All tests have a simple interface with just an allocatable error_type
as output to provide the test results.
module test_suite1
use testdrive, only : new_unittest, unittest_type, error_type, check
implicit none
private
public :: collect_suite1
contains
!> Collect all exported unit tests
subroutine collect_suite1(testsuite)
!> Collection of tests
type(unittest_type), allocatable, intent(out) :: testsuite(:)
testsuite = [ &
new_unittest("valid", test_valid), &
new_unittest("invalid", test_invalid, should_fail=.true.) &
]
end subroutine collect_suite1
subroutine test_valid(error)
type(error_type), allocatable, intent(out) :: error
! ...
end subroutine test_valid
subroutine test_invalid(error)
type(error_type), allocatable, intent(out) :: error
! ...
end subroutine test_invalid
end module test_suite1
The procedures defining the tests can contain any Fortran code required for checking the correctness of the project.
An easy way to do so is provided by the generic check
function.
subroutine test_valid(error)
type(error_type), allocatable, intent(out) :: error
call check(error, 1 + 2 == 3)
if (allocated(error)) return
! equivalent to the above
call check(error, 1 + 2, 3)
if (allocated(error)) return
end subroutine test_valid
After each check, the status of the error should be checked.

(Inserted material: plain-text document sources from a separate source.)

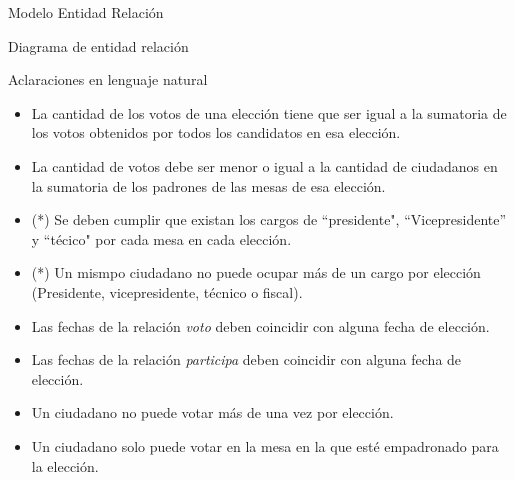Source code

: \begin{section}{Modelo Entidad Relaci\'on}

\begin{subsection}{Diagrama de entidad relaci\'on}


\end{subsection}

\begin{subsection}{Aclaraciones en lenguaje natural}

\begin{itemize}

\item La cantidad de los votos de una elecci\'on tiene que ser igual a la sumatoria de los votos obtenidos por todos los candidatos en esa elecci\'on.

\item La cantidad de votos debe ser menor o igual a la cantidad de ciudadanos en la sumatoria de los padrones de las mesas de esa elecci\'on.

\item (*) Se deben cumplir que existan los cargos de ``presidente", ``Vicepresidente'' y ``t\'ecico" por cada mesa en cada elecci\'on.

\item (*) Un mismpo ciudadano no puede ocupar m\'as de un cargo por elecci\'on (Presidente, vicepresidente, t\'ecnico o fiscal).

\item Las fechas de la relaci\'on \textit{voto} deben coincidir con alguna fecha de elecci\'on.

\item Las fechas de la relaci\'on \textit{participa} deben coincidir con alguna fecha de elecci\'on.

\item Un ciudadano no puede votar m\'as de una vez por elecci\'on.

\item Un ciudadano solo puede votar en la mesa en la que est\'e empadronado para la elecci\'on.

\end{itemize}

\end{subsection}

\end{section}
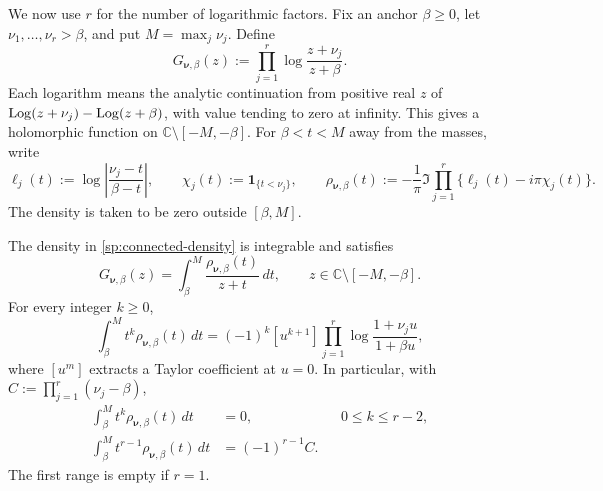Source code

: We now use $r$ for the number of logarithmic factors.  Fix an
anchor $\beta\geq0$, let $\nu_1,\ldots,\nu_r>\beta$, and put
$M=\max_j\nu_j$.  Define
\begin{equation}
 G_{\boldsymbol\nu,\beta}(z)
 :=\prod_{j=1}^{r}
       \log\frac{z+\nu_j}{z+\beta}.
 \label{sp:connected-product}
\end{equation}
Each logarithm means the analytic continuation from positive
real $z$ of $\Log(z+\nu_j)-\Log(z+\beta)$, with value tending
to zero at infinity.  This gives a holomorphic function on
$\mathbb C\setminus[-M,-\beta]$.
For $\beta<t<M$ away from the masses, write
\begin{equation}
 \ell_j(t):=\log\left|\frac{\nu_j-t}{\beta-t}\right|,
 \qquad \chi_j(t):=\boldsymbol1_{\{t<\nu_j\}},
 \qquad
 \rho_{\boldsymbol\nu,\beta}(t)
 :=-\frac1\pi\Im\prod_{j=1}^{r}
                     \{\ell_j(t)-i\pi\chi_j(t)\}.
 \label{sp:connected-density}
\end{equation}
The density is taken to be zero outside $[\beta,M]$.

\begin{theorem}
\label{sp:compact-density}
The density in \eqref{sp:connected-density} is integrable and
satisfies
\begin{equation}
 G_{\boldsymbol\nu,\beta}(z)
 =\int_\beta^M\frac{\rho_{\boldsymbol\nu,\beta}(t)}{z+t}\,dt,
 \qquad z\in\mathbb C\setminus[-M,-\beta].
 \label{sp:compact-stieltjes}
\end{equation}
For every integer $k\geq0$,
\begin{equation}
 \int_\beta^M t^k\rho_{\boldsymbol\nu,\beta}(t)\,dt
 =(-1)^k[u^{k+1}]
       \prod_{j=1}^{r}\log\frac{1+\nu_j u}{1+\beta u},
 \label{sp:compact-moments}
\end{equation}
where $[u^m]$ extracts a Taylor coefficient at $u=0$.
In particular, with $C:=\prod_{j=1}^{r}(\nu_j-\beta)$,
\begin{align}
 \int_\beta^M t^k\rho_{\boldsymbol\nu,\beta}(t)\,dt&=0,
       &&0\leq k\leq r-2,\label{sp:vanishing-moments}\\
 \int_\beta^M t^{r-1}\rho_{\boldsymbol\nu,\beta}(t)\,dt
      &=(-1)^{r-1}C.
 \label{sp:first-nonzero-moment}
\end{align}
The first range is empty if $r=1$.
\end{theorem}

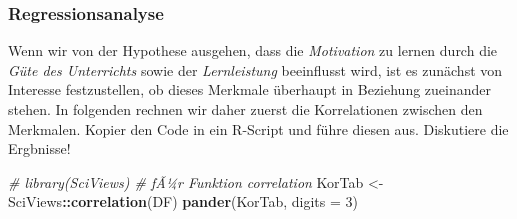 \documentclass[]{article}
\newenvironment{Shaded}{\begin{snugshade}}{\end{snugshade}}
\newcommand{\CommentTok}[1]{\textcolor[rgb]{0.56,0.35,0.01}{\textit{#1}}}
\newcommand{\DataTypeTok}[1]{\textcolor[rgb]{0.13,0.29,0.53}{#1}}
\newcommand{\DecValTok}[1]{\textcolor[rgb]{0.00,0.00,0.81}{#1}}
\newcommand{\KeywordTok}[1]{\textcolor[rgb]{0.13,0.29,0.53}{\textbf{#1}}}
\newcommand{\NormalTok}[1]{#1}
\newcommand{\OperatorTok}[1]{\textcolor[rgb]{0.81,0.36,0.00}{\textbf{#1}}}
\newcommand{\StringTok}[1]{\textcolor[rgb]{0.31,0.60,0.02}{#1}}
\begin{document}
\hypertarget{regressionsanalyse}{%
\subsubsection*{Regressionsanalyse}\label{regressionsanalyse}}

Wenn wir von der Hypothese ausgehen, dass die \emph{Motivation} zu lernen durch die \emph{Güte des Unterrichts} sowie der \emph{Lernleistung} beeinflusst wird, ist es zunächst von Interesse festzustellen, ob dieses Merkmale überhaupt in Beziehung zueinander stehen. In folgenden rechnen wir daher zuerst die Korrelationen zwischen den Merkmalen. Kopier den Code in ein R-Script und führe diesen aus. Diskutiere die Ergbnisse!

\begin{Shaded}
\begin{Highlighting}[]
    \CommentTok{# library(SciViews) # fÃ¼r Funktion correlation}
\NormalTok{    KorTab <-}\StringTok{ }\NormalTok{SciViews}\OperatorTok{::}\KeywordTok{correlation}\NormalTok{(DF)}
    \KeywordTok{pander}\NormalTok{(KorTab, }\DataTypeTok{digits =} \DecValTok{3}\NormalTok{)}
\end{Highlighting}
\end{Shaded}
\end{document}
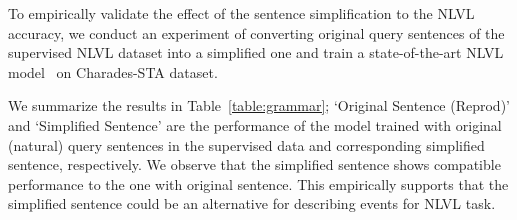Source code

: To empirically validate the effect of the sentence simplification to the NLVL accuracy, we conduct an experiment of converting original query sentences of the supervised NLVL dataset into a simplified one and train a state-of-the-art NLVL model~\cite{mun2020LGI} on Charades-STA dataset.

We summarize the results in Table~\ref{table:grammar}; `Original Sentence (Reprod)' and `Simplified Sentence' are the performance of the model trained with original (natural) query sentences in the supervised data and corresponding simplified sentence, respectively.
%
We observe that the simplified sentence shows compatible performance to the one with original sentence. 
This empirically supports that the simplified sentence could be an alternative for describing events for NLVL task.


\begin{table}[t]
    \centering
    \caption{\textbf{NLVL accuracy by different description formats on Charades-STA using LGI model}~\cite{mun2020LGI}. `Reprod.' indicates our reproduction of~\cite{mun2020LGI} by authors' implementation\protect\footnote{{\url{https://github.com/JonghwanMun/LGI4temporalgrounding}}}.}
    \vspace{-1em}
    \label{table:grammar}
\end{table}

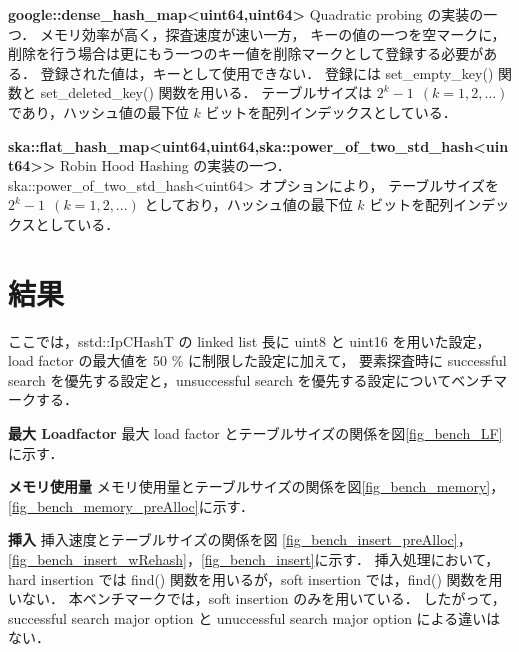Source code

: %
{\bf google::dense\_hash\_map<uint64,uint64>}
\samepage\newline\indent
Quadratic probing の実装の一つ．
メモリ効率が高く，探査速度が速い一方，
キーの値の一つを空マークに，削除を行う場合は更にもう一つのキー値を削除マークとして登録する必要がある．
登録された値は，キーとして使用できない．
登録には set\_empty\_key() 関数と set\_deleted\_key() 関数を用いる．
テーブルサイズは $2^k-1\ \ (k=1,2,...)$ であり，ハッシュ値の最下位 $k$ ビットを配列インデックスとしている．
\leavevmode \newline

%
{\bf ska::flat\_hash\_map<uint64,uint64,ska::power\_of\_two\_std\_hash<uint64>>}
\samepage\newline\indent
Robin Hood Hashing の実装の一つ．
ska::power\_of\_two\_std\_hash<uint64> オプションにより，
テーブルサイズを $2^k-1\ \ (k=1,2,...)$ としており，ハッシュ値の最下位 $k$ ビットを配列インデックスとしている．
\leavevmode \newline


\section{結果}
ここでは，sstd::IpCHashT の linked list 長に uint8 と uint16 を用いた設定，load factor の最大値を 50 \% に制限した設定に加えて，
要素探査時に successful search を優先する設定と，unsuccessful search を優先する設定についてベンチマークする．
\leavevmode \newline

%
{\bf 最大 Loadfactor}
\samepage\newline\indent
最大 load factor とテーブルサイズの関係を図\ref{fig_bench_LF}に示す．
\leavevmode \newline

%
{\bf メモリ使用量}
\samepage\newline\indent
メモリ使用量とテーブルサイズの関係を図\ref{fig_bench_memory}，\ref{fig_bench_memory_preAlloc}に示す．
\leavevmode \newline

%
{\bf 挿入}
\samepage\newline\indent
挿入速度とテーブルサイズの関係を図
\ref{fig_bench_insert_preAlloc}，\ref{fig_bench_insert_wRehash}，\ref{fig_bench_insert}に示す．
挿入処理において，hard insertion では find() 関数を用いるが，soft insertion では，find() 関数を用いない．
本ベンチマークでは，soft insertion のみを用いている．
したがって，successful search major option と unuccessful search major option による違いはない．
\leavevmode \newline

Uncaught errors will not be silently dropped, instead the error will be caught, its message displayed and the run aborted. Possible ways to use check are listed below
available checks | arguments |
---|---|
logical check | error, logical, ... |
status check | error, integer, ... |
logical comparison | error, logical, logical, ... |
integer comparison | error, integer, ... |
character comparison | error, character, character, ... |
real comparison | error, real, real, ..., thr=real, rel=logical |
real NaN check | error, real, ... |
complex comparison | error, complex, complex, ..., thr=real, rel=logical |
complex NaN check | error, complex, ... |
Each check will generate a meaningful error message based on the available arguments, but can also be provided with a custom error message instead.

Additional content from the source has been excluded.